Os alertas de especialistas, que apontaram a inflação e a dificuldade de muitas famílias em suportar os custos básicos de vida, foram ouvidos num seminário que decorreu ontem em Gondomar. Pela mesma altura, mas em Sintra, ouviam-se outros avisos pela boca de Christine Lagarde. Diz a presidente do Banco Central Europeu (BCE) que ao conseguirem aumentos salariais para tentarem compensar as perdas de poder de compra sofridas com a crise, os trabalhadores da zona euro estão a contribuir para novas subidas de juros. Dito de outra forma, o crescimento dos salários provoca uma nova fonte de inflação "persistente" que tem de ser combatida. Até porque, completa Lagarde, o crescimento da produtividade segue abaixo do projetado.
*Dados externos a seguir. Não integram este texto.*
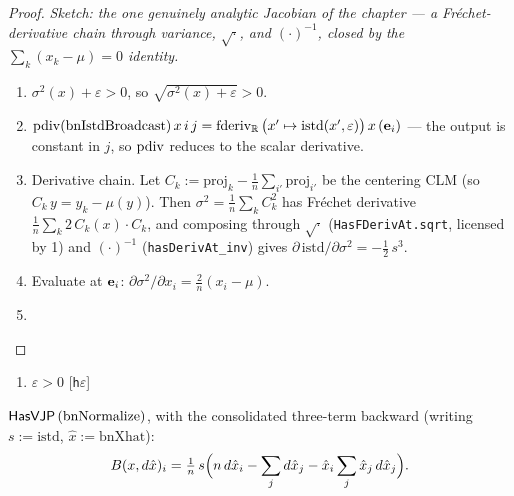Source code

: \begin{proof}
\leanok
\emph{Sketch: the one genuinely analytic Jacobian of the chapter ---
a Fréchet-derivative chain through variance, \(\sqrt{\cdot}\), and
\(({\cdot})^{-1}\), closed by the \(\sum_k (x_k - \mu) = 0\)
identity.}
\begin{enumerate}
  \item \(\sigma^2(x) + \varepsilon > 0\), so
    \(\sqrt{\sigma^2(x) + \varepsilon} > 0\).
  \item \(\pdiv(\bnIstdBroadcast)\, x\, i\, j
          = \fderiv_{\R}\,\bigl(x' \mapsto \mathrm{istd}(x', \varepsilon)\bigr)\, x\, (\basisVec_i)\)
    --- the output is constant in \(j\), so \(\pdiv\) reduces to the
    scalar derivative.
  \item Derivative chain. Let \(C_k := \mathrm{proj}_k -
    \tfrac{1}{n}\sum_{i'} \mathrm{proj}_{i'}\) be the centering CLM
    (so \(C_k\, y = y_k - \mu(y)\)). Then
    \(\sigma^2 = \tfrac{1}{n}\sum_k C_k^2\) has Fréchet derivative
    \(\tfrac{1}{n}\sum_k 2\, C_k(x) \cdot C_k\), and composing
    through \(\sqrt{\cdot}\) (\texttt{HasFDerivAt.sqrt}, licensed by
    1) and \(({\cdot})^{-1}\) (\texttt{hasDerivAt\_inv}) gives
    \(\partial\, \mathrm{istd} / \partial \sigma^2
      = -\tfrac{1}{2}\, s^3\).
  \item Evaluate at \(\basisVec_i\):
    \(\partial \sigma^2 / \partial x_i = \tfrac{2}{n}(x_i - \mu)\).
  \item \Qed{}
\end{enumerate}
\end{proof}

\begin{theorem}
  \label{thm:bnNormalizeHasVJP}
  \leanok
  \Assume{}
  \begin{enumerate}
    \item \(\varepsilon > 0\) \hfill[\texttt{h\(\varepsilon\)}]
  \end{enumerate}
  \Prove{} \(\HasVJP\, (\mathrm{bnNormalize})\), with the consolidated
  three-term backward (writing \(s := \mathrm{istd}\),
  \(\hat{x} := \mathrm{bnXhat}\)):
  \[
    B(x, d\hat{x})_i = \tfrac{1}{n}\, s \Bigl(
      n\, d\hat{x}_i - \sum_j d\hat{x}_j
      - \hat{x}_i \sum_j \hat{x}_j\, d\hat{x}_j \Bigr).
  \]
\end{theorem}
Apesar da aparente frieza das análises, os principais economistas que por estes dias participam no Fórum BCE concordam com Lagarde, alertando para o risco de se entrar numa espiral inflacionista, que cabe aos bancos centrais travar. Traduzindo por miúdos: não apenas vem aí nova subida das taxas de juro em julho, como a política irá manter-se se persistirem progressões salariais consideradas exageradas.
As mães e os pais que se veem empurrados para as ruas pelo aumento dos preços terão dificuldade em entender estas lições de economia, e ainda mais dificuldade em explicar aos filhos que a sugestão para travar a crise é reforçar a dose que os deixou de má saúde. Quanto à presidente do BCE, ninguém duvidará da profundidade do conhecimento que detém da economia, mas é legítimo questionar que modelo de desenvolvimento é este, em que os grandes números estão tantas vezes em total rota de colisão com as necessidades das pessoas.
A política é a permanente gestão de alternativas e pressupõe escolhas. Há decisores, como Lagarde, para quem as expectativas das pessoas são um aborrecido entrave ao desejado comportamento dos gráficos e cenários macroeconómicos. E há quem acredite que é possível reinventar soluções e modelos de desenvolvimento, tendo as pessoas no centro das tomadas de decisão. A política deveria ser isso: a vida ao comando da governação, mesmo que tenha de reescrever-se a cartilha.